Je dus me rendre à l’évidence : j’ignorais beaucoup de choses.

— Je n’aurais pas dû te le dire, souffla Tanit en se levant précipitamment.

Je me levais à sa suite.

— Attends… J’étais quasiment certaine que c’était elle qui avait essayé de me tuer, sur Æriban. Tu viens seulement de me conforter dans mon idée… Je n’en parlerai à personne, je te le jure. Mais j’ai besoin de savoir. Je crains pour la sécurité de mes petits !

Tanit se tourna vers moi.

— Tes petits ? Tu en as d’autres ?

Je hochai la tête.

— Ils sont cachés dans le vaisseau. Ren a trouvé plus prudent de les y laisser, à cause de mes origines humaines...
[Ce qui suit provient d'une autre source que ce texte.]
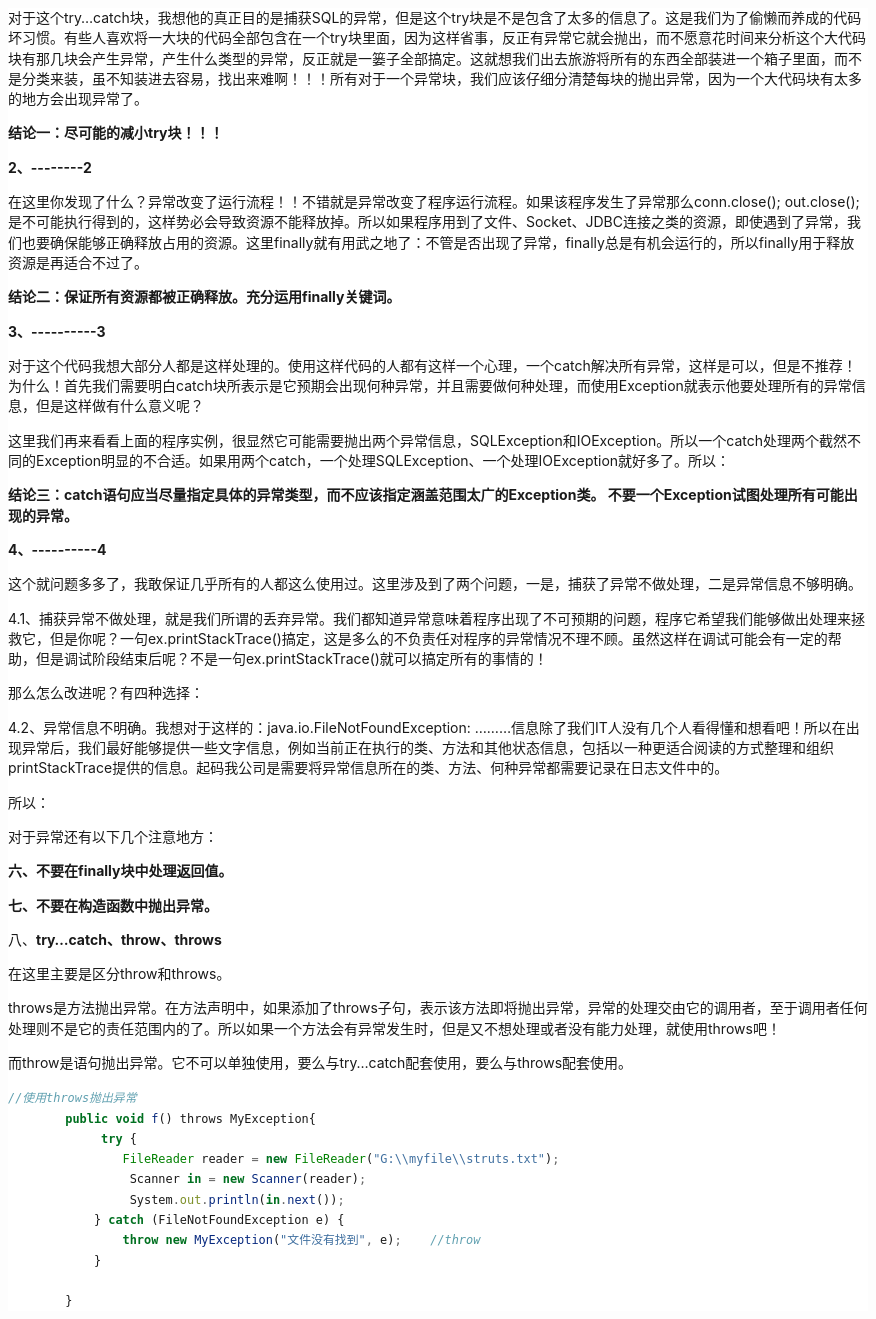 对于这个try…catch块，我想他的真正目的是捕获SQL的异常，但是这个try块是不是包含了太多的信息了。这是我们为了偷懒而养成的代码坏习惯。有些人喜欢将一大块的代码全部包含在一个try块里面，因为这样省事，反正有异常它就会抛出，而不愿意花时间来分析这个大代码块有那几块会产生异常，产生什么类型的异常，反正就是一篓子全部搞定。这就想我们出去旅游将所有的东西全部装进一个箱子里面，而不是分类来装，虽不知装进去容易，找出来难啊！！！所有对于一个异常块，我们应该仔细分清楚每块的抛出异常，因为一个大代码块有太多的地方会出现异常了。

**结论一：尽可能的减小try块！！！**

**2、--------2**

在这里你发现了什么？异常改变了运行流程！！不错就是异常改变了程序运行流程。如果该程序发生了异常那么conn.close(); out.close();是不可能执行得到的，这样势必会导致资源不能释放掉。所以如果程序用到了文件、Socket、JDBC连接之类的资源，即使遇到了异常，我们也要确保能够正确释放占用的资源。这里finally就有用武之地了：不管是否出现了异常，finally总是有机会运行的，所以finally用于释放资源是再适合不过了。

**结论二：保证所有资源都被正确释放。充分运用finally关键词。**

**3、----------3**

对于这个代码我想大部分人都是这样处理的。使用这样代码的人都有这样一个心理，一个catch解决所有异常，这样是可以，但是不推荐！为什么！首先我们需要明白catch块所表示是它预期会出现何种异常，并且需要做何种处理，而使用Exception就表示他要处理所有的异常信息，但是这样做有什么意义呢？

这里我们再来看看上面的程序实例，很显然它可能需要抛出两个异常信息，SQLException和IOException。所以一个catch处理两个截然不同的Exception明显的不合适。如果用两个catch，一个处理SQLException、一个处理IOException就好多了。所以：

**结论三：catch语句应当尽量指定具体的异常类型，而不应该指定涵盖范围太广的Exception类。 不要一个Exception试图处理所有可能出现的异常。**

**4、----------4**

这个就问题多多了，我敢保证几乎所有的人都这么使用过。这里涉及到了两个问题，一是，捕获了异常不做处理，二是异常信息不够明确。

4.1、捕获异常不做处理，就是我们所谓的丢弃异常。我们都知道异常意味着程序出现了不可预期的问题，程序它希望我们能够做出处理来拯救它，但是你呢？一句ex.printStackTrace()搞定，这是多么的不负责任对程序的异常情况不理不顾。虽然这样在调试可能会有一定的帮助，但是调试阶段结束后呢？不是一句ex.printStackTrace()就可以搞定所有的事情的！

那么怎么改进呢？有四种选择：

4.2、异常信息不明确。我想对于这样的：java.io.FileNotFoundException: ………信息除了我们IT人没有几个人看得懂和想看吧！所以在出现异常后，我们最好能够提供一些文字信息，例如当前正在执行的类、方法和其他状态信息，包括以一种更适合阅读的方式整理和组织printStackTrace提供的信息。起码我公司是需要将异常信息所在的类、方法、何种异常都需要记录在日志文件中的。

所以：

对于异常还有以下几个注意地方：

**六、不要在finally块中处理返回值。**

**七、不要在构造函数中抛出异常。**

八、**try…catch、throw、throws**

在这里主要是区分throw和throws。

throws是方法抛出异常。在方法声明中，如果添加了throws子句，表示该方法即将抛出异常，异常的处理交由它的调用者，至于调用者任何处理则不是它的责任范围内的了。所以如果一个方法会有异常发生时，但是又不想处理或者没有能力处理，就使用throws吧！

而throw是语句抛出异常。它不可以单独使用，要么与try…catch配套使用，要么与throws配套使用。

```js 
//使用throws抛出异常
        public void f() throws MyException{
             try {
                FileReader reader = new FileReader("G:\\myfile\\struts.txt");  
                 Scanner in = new Scanner(reader);  
                 System.out.println(in.next());
            } catch (FileNotFoundException e) {
                throw new MyException("文件没有找到", e);    //throw
            }  
    
        }
```
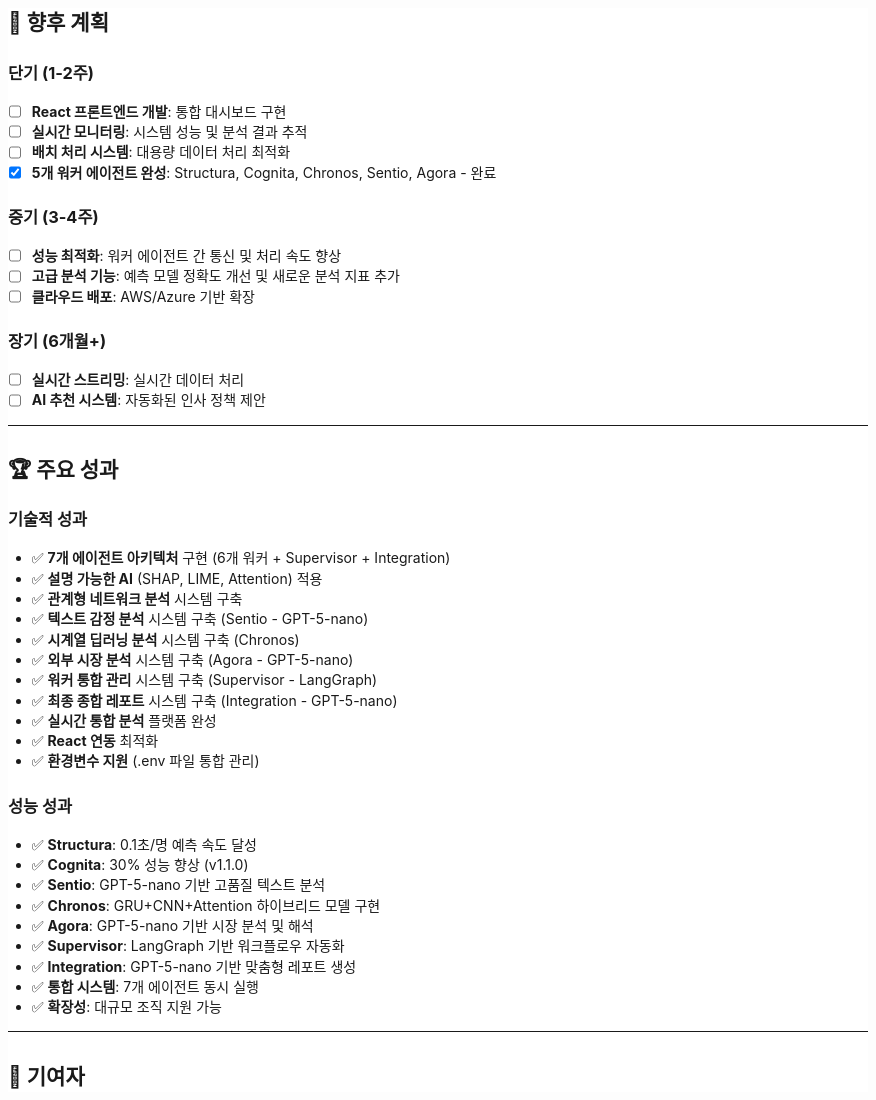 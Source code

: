 
## 🔮 향후 계획

### 단기 (1-2주)
- [ ] **React 프론트엔드 개발**: 통합 대시보드 구현
- [ ] **실시간 모니터링**: 시스템 성능 및 분석 결과 추적
- [ ] **배치 처리 시스템**: 대용량 데이터 처리 최적화
- [x] **5개 워커 에이전트 완성**: Structura, Cognita, Chronos, Sentio, Agora - 완료

### 중기 (3-4주)
- [ ] **성능 최적화**: 워커 에이전트 간 통신 및 처리 속도 향상
- [ ] **고급 분석 기능**: 예측 모델 정확도 개선 및 새로운 분석 지표 추가
- [ ] **클라우드 배포**: AWS/Azure 기반 확장

### 장기 (6개월+)
- [ ] **실시간 스트리밍**: 실시간 데이터 처리
- [ ] **AI 추천 시스템**: 자동화된 인사 정책 제안

---

## 🏆 주요 성과

### 기술적 성과
- ✅ **7개 에이전트 아키텍처** 구현 (6개 워커 + Supervisor + Integration)
- ✅ **설명 가능한 AI** (SHAP, LIME, Attention) 적용
- ✅ **관계형 네트워크 분석** 시스템 구축
- ✅ **텍스트 감정 분석** 시스템 구축 (Sentio - GPT-5-nano)
- ✅ **시계열 딥러닝 분석** 시스템 구축 (Chronos)
- ✅ **외부 시장 분석** 시스템 구축 (Agora - GPT-5-nano)
- ✅ **워커 통합 관리** 시스템 구축 (Supervisor - LangGraph)
- ✅ **최종 종합 레포트** 시스템 구축 (Integration - GPT-5-nano)
- ✅ **실시간 통합 분석** 플랫폼 완성
- ✅ **React 연동** 최적화
- ✅ **환경변수 지원** (.env 파일 통합 관리)

### 성능 성과
- ✅ **Structura**: 0.1초/명 예측 속도 달성
- ✅ **Cognita**: 30% 성능 향상 (v1.1.0)
- ✅ **Sentio**: GPT-5-nano 기반 고품질 텍스트 분석
- ✅ **Chronos**: GRU+CNN+Attention 하이브리드 모델 구현
- ✅ **Agora**: GPT-5-nano 기반 시장 분석 및 해석
- ✅ **Supervisor**: LangGraph 기반 워크플로우 자동화
- ✅ **Integration**: GPT-5-nano 기반 맞춤형 레포트 생성
- ✅ **통합 시스템**: 7개 에이전트 동시 실행
- ✅ **확장성**: 대규모 조직 지원 가능

---

## 👥 기여자
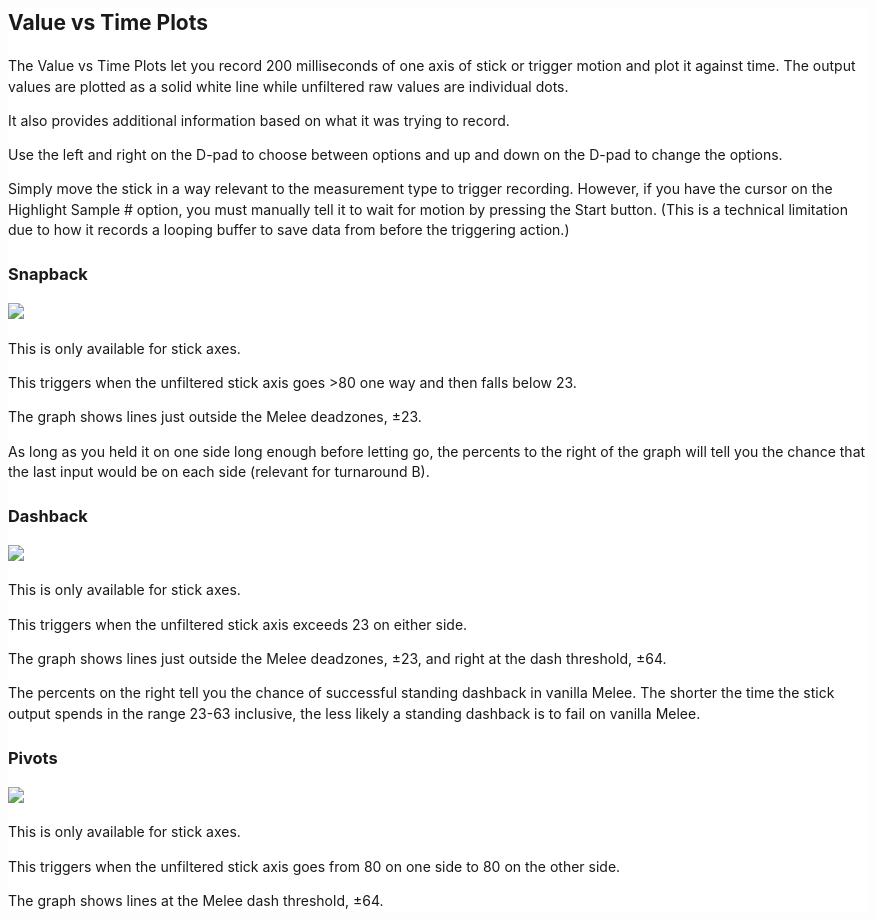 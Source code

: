 ## Value vs Time Plots

The Value vs Time Plots let you record 200 milliseconds of one axis of stick or trigger motion and plot it against time.
The output values are plotted as a solid white line while unfiltered raw values are individual dots.

It also provides additional information based on what it was trying to record.

Use the left and right on the D-pad to choose between options and up and down on the D-pad to change the options.

Simply move the stick in a way relevant to the measurement type to trigger recording.
However, if you have the cursor on the Highlight Sample # option, you must manually tell it to wait for motion by pressing the Start button.
(This is a technical limitation due to how it records a looping buffer to save data from before the triggering action.)

### Snapback

![](/For_Users/Phobvision_Images/04-snapback.jpg)

This is only available for stick axes.

This triggers when the unfiltered stick axis goes >80 one way and then falls below 23.

The graph shows lines just outside the Melee deadzones, ±23.

As long as you held it on one side long enough before letting go, the percents to the right of the graph will tell you the chance that the last input would be on each side (relevant for turnaround B).

### Dashback

![](/For_Users/Phobvision_Images/05-dashback.jpg)

This is only available for stick axes.

This triggers when the unfiltered stick axis exceeds 23 on either side.

The graph shows lines just outside the Melee deadzones, ±23, and right at the dash threshold, ±64.

The percents on the right tell you the chance of successful standing dashback in vanilla Melee.
The shorter the time the stick output spends in the range 23-63 inclusive, the less likely a standing dashback is to fail on vanilla Melee.

### Pivots

![](/For_Users/Phobvision_Images/06-pivot.jpg)

This is only available for stick axes.

This triggers when the unfiltered stick axis goes from 80 on one side to 80 on the other side.

The graph shows lines at the Melee dash threshold, ±64.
— Ton consort est vraiment quelqu’un de méfiant, remarqua-t-elle sombrement. Sais-tu qu’il n’a adressé la parole à personne, depuis que vous êtes arrivés ? Vous êtes sans cesse accaparés par cette Daemana et ses horribles filles.

— Il a dû faire face à de nombreux dangers avant d’arriver ici, tentai-je d’expliquer, un peu choquée par la véhémence de ses paroles envers mes nièces. Il a seulement peur qu’on fasse du mal à sa famille… Il ne pouvait pas connaître vos intentions. Quant à ses filles, elles ne sont pas comme leur mère !

— Oui, la petite Angraema a l’air différente. Mais les deux autres ont un comportement qui fait scandale dans cette cour, pourtant très libre. Elles se sont accouplées avec tous les mâles vierges et en âge de procréer – à l’exception d’un seul – et même avec certains qui font dix, cent, mille fois leur âge. Quant à leur mère, elle a volé le consort de bien des dames de mes amies. En ce qui concerne Ar-waën Elaig Silivren… Plutôt que de nous prendre pour ses ennemis, il ferait mieux de se méfier de Sil-wen Lúrin Daemana !

J’étais bien d’accord avec ça ! Mais Ren continuait envers et contre tout à vouloir faire confiance à sa sœur.

— Écoute, continua Tanit après avoir jeté un rapide regard autour de nous. Rejoins-moi cette nuit auprès de l’arbre-lige dans la salle de bal. Couvre-toi de ton shynawil. Je te dirai tout ce que je sais sur Daemana… Viens seule. Et ne dis rien à Ar-waën Elaig Silivren.

J’acquiesçai rapidement.

— Je ne lui dirai rien.

Tanit hocha la tête gravement. Puis, changeant soudain d’expression, elle se tourna vers le gâteau.

— Ça y est, le coimas est prêt ! Allons en porter à ton consort. Ainsi, tu me le présentera.

Je lui fus reconnaissante de sa sollicitude, et des efforts qu’elle faisait pour passer outre la froide distance que Ren mettait entre lui et les autres ædhil. Elle pouvait bien devenir le lien qui nous permettrait de nous intégrer à cette communauté.